# What to produce:
From the line with "the recognized expert" to the line with "at sharing ideas", retype every line exactly, including those two, and leave out the rest of the data below.

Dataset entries
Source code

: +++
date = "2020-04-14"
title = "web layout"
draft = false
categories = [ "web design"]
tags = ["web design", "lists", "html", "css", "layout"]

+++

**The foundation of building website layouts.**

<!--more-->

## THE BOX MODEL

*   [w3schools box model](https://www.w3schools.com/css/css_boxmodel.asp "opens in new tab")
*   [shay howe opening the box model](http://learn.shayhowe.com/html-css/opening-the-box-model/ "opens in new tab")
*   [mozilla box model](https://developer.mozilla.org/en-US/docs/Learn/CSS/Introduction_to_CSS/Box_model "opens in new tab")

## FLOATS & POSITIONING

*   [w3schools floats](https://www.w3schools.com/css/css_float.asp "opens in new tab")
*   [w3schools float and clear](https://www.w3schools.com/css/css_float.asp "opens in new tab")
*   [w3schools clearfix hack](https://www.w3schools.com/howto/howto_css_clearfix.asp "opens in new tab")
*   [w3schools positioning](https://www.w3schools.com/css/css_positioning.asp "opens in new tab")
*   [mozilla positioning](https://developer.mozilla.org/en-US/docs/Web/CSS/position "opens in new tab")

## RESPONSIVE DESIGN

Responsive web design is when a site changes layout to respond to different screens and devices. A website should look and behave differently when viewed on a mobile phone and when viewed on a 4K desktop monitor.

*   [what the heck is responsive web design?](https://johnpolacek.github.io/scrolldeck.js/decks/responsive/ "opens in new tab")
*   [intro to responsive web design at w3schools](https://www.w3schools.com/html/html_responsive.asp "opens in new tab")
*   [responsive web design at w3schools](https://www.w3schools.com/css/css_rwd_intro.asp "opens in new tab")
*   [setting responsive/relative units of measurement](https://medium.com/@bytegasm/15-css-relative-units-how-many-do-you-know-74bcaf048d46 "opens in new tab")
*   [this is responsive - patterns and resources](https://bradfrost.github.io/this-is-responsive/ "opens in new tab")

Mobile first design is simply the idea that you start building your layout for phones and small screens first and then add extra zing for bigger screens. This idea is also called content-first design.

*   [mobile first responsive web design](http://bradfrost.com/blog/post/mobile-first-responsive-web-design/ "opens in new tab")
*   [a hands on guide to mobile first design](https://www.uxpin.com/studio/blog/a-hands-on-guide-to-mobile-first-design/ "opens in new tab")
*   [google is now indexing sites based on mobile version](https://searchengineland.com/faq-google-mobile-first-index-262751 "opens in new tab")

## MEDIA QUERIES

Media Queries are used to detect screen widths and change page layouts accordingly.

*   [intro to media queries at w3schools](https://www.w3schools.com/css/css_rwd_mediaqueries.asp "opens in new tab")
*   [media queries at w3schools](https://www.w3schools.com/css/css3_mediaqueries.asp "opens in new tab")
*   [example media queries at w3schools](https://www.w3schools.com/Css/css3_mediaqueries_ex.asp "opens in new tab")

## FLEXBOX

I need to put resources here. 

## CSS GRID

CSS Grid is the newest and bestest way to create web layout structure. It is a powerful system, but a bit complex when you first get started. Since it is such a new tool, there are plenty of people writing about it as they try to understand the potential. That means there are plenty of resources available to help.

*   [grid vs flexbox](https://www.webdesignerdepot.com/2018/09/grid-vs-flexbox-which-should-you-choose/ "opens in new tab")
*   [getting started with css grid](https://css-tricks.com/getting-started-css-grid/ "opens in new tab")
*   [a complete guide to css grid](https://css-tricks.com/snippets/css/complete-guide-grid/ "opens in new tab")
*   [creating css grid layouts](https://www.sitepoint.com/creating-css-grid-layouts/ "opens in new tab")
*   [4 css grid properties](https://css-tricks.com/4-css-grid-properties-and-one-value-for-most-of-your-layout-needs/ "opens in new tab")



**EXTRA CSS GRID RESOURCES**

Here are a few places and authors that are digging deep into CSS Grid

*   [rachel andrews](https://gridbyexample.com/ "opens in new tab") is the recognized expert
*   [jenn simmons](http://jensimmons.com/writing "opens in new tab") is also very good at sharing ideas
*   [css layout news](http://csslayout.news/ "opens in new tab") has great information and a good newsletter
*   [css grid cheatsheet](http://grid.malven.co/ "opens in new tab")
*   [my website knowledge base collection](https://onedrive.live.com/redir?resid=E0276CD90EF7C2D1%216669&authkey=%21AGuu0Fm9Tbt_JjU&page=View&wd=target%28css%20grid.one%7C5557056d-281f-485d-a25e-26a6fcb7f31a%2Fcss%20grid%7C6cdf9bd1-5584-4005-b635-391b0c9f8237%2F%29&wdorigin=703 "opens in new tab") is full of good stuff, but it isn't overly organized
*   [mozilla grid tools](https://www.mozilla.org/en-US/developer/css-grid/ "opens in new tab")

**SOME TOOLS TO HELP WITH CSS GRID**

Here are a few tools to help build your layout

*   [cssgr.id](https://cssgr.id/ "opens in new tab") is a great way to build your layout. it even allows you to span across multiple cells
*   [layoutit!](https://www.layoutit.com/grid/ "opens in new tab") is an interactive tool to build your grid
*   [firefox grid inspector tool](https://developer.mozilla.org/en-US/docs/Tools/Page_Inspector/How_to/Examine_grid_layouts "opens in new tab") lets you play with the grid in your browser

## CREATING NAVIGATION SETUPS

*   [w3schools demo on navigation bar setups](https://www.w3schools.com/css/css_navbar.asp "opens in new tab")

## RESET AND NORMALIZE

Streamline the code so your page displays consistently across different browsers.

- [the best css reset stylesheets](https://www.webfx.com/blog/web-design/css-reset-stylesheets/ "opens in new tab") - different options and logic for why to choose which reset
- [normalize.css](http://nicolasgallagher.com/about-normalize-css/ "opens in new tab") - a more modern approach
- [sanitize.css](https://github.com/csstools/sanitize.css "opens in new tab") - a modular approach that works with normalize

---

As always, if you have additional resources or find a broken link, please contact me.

* * *

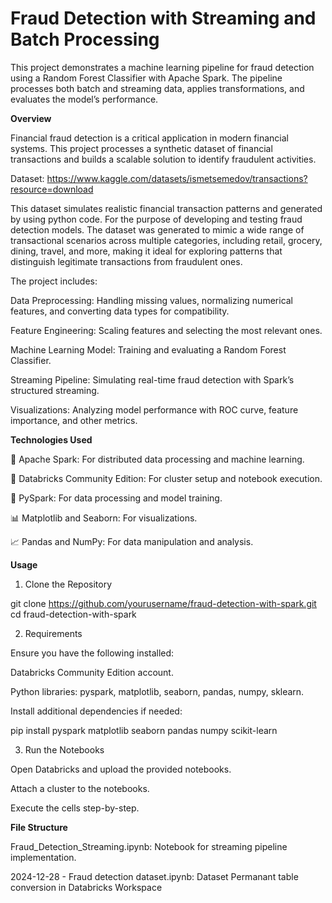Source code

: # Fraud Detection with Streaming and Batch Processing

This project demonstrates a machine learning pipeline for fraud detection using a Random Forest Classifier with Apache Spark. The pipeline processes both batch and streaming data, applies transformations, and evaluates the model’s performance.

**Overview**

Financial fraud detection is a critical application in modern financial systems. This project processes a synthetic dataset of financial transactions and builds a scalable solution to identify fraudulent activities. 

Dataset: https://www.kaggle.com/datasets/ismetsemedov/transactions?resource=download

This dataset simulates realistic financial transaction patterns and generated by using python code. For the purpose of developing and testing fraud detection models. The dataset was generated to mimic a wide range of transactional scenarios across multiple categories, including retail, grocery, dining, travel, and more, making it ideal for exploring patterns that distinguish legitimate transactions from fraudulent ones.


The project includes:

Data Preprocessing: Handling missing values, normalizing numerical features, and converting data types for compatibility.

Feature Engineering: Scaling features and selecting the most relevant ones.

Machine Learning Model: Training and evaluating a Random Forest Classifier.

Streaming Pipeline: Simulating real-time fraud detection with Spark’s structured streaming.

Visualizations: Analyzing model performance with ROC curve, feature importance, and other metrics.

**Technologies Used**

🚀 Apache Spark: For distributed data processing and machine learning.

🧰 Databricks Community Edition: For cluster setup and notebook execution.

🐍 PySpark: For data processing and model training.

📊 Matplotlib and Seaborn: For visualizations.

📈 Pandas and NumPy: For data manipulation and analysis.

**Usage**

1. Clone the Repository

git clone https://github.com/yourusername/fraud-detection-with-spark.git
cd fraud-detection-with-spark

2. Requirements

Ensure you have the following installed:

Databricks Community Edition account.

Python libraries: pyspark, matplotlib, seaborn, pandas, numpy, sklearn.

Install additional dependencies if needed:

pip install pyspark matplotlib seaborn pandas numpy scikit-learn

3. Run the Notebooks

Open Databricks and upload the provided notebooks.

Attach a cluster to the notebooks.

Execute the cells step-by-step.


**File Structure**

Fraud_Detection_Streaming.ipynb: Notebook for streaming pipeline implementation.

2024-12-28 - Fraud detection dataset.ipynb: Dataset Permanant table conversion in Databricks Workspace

# Task output:
*   [rachel andrews](https://gridbyexample.com/ "opens in new tab") is the recognized expert
*   [jenn simmons](http://jensimmons.com/writing "opens in new tab") is also very good at sharing ideas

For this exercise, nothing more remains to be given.